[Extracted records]

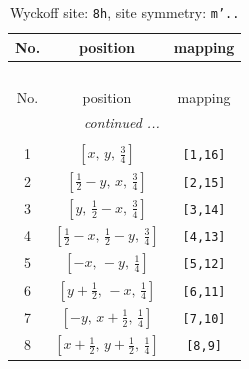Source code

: \documentclass[fleqn,8pt]{jsarticle}
\begin{document}
\begin{longtable}{ccc}
\caption{Wyckoff site: {\tt 8h}, site symmetry: {\tt m'..}}
 \\
 \hline \hline
No. & position & mapping \\ \hline \endfirsthead

\multicolumn{2}{l}{\tablename\ \thetable{}} \\
 \hline \hline
No. & position & mapping \\ \hline \endhead

 \hline \hline
\multicolumn{2}{r}{\footnotesize\it continued ...} \\ \endfoot

 \hline \hline
\multicolumn{2}{r}{} \\ \endlastfoot

1 & $\left[ x,\, y,\, \frac{3}{4} \right]$ & {\tt [1,16]} \\ \hline
2 & $\left[ \frac{1}{2} - y,\, x,\, \frac{3}{4} \right]$ & {\tt [2,15]} \\ \hline
3 & $\left[ y,\, \frac{1}{2} - x,\, \frac{3}{4} \right]$ & {\tt [3,14]} \\ \hline
4 & $\left[ \frac{1}{2} - x,\, \frac{1}{2} - y,\, \frac{3}{4} \right]$ & {\tt [4,13]} \\ \hline
5 & $\left[ - x,\, - y,\, \frac{1}{4} \right]$ & {\tt [5,12]} \\ \hline
6 & $\left[ y + \frac{1}{2},\, - x,\, \frac{1}{4} \right]$ & {\tt [6,11]} \\ \hline
7 & $\left[ - y,\, x + \frac{1}{2},\, \frac{1}{4} \right]$ & {\tt [7,10]} \\ \hline
8 & $\left[ x + \frac{1}{2},\, y + \frac{1}{2},\, \frac{1}{4} \right]$ & {\tt [8,9]} \\
\end{longtable}
\renewcommand{\arraystretch}{1.2}
\end{document}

• [TASK INSTRUCTIONS]
Images are to be omitted; repeat the remaining data above exactly.

• [THE COMPLETED TASK]
Source code

: \documentclass[fleqn,8pt]{jsarticle}
\begin{document}
\begin{longtable}{ccc}
\caption{Wyckoff site: {\tt 8h}, site symmetry: {\tt m'..}}
 \\
 \hline \hline
No. & position & mapping \\ \hline \endfirsthead

\multicolumn{2}{l}{\tablename\ \thetable{}} \\
 \hline \hline
No. & position & mapping \\ \hline \endhead

 \hline \hline
\multicolumn{2}{r}{\footnotesize\it continued ...} \\ \endfoot

 \hline \hline
\multicolumn{2}{r}{} \\ \endlastfoot

1 & $\left[ x,\, y,\, \frac{3}{4} \right]$ & {\tt [1,16]} \\ \hline
2 & $\left[ \frac{1}{2} - y,\, x,\, \frac{3}{4} \right]$ & {\tt [2,15]} \\ \hline
3 & $\left[ y,\, \frac{1}{2} - x,\, \frac{3}{4} \right]$ & {\tt [3,14]} \\ \hline
4 & $\left[ \frac{1}{2} - x,\, \frac{1}{2} - y,\, \frac{3}{4} \right]$ & {\tt [4,13]} \\ \hline
5 & $\left[ - x,\, - y,\, \frac{1}{4} \right]$ & {\tt [5,12]} \\ \hline
6 & $\left[ y + \frac{1}{2},\, - x,\, \frac{1}{4} \right]$ & {\tt [6,11]} \\ \hline
7 & $\left[ - y,\, x + \frac{1}{2},\, \frac{1}{4} \right]$ & {\tt [7,10]} \\ \hline
8 & $\left[ x + \frac{1}{2},\, y + \frac{1}{2},\, \frac{1}{4} \right]$ & {\tt [8,9]} \\
\end{longtable}
\renewcommand{\arraystretch}{1.2}
\end{document}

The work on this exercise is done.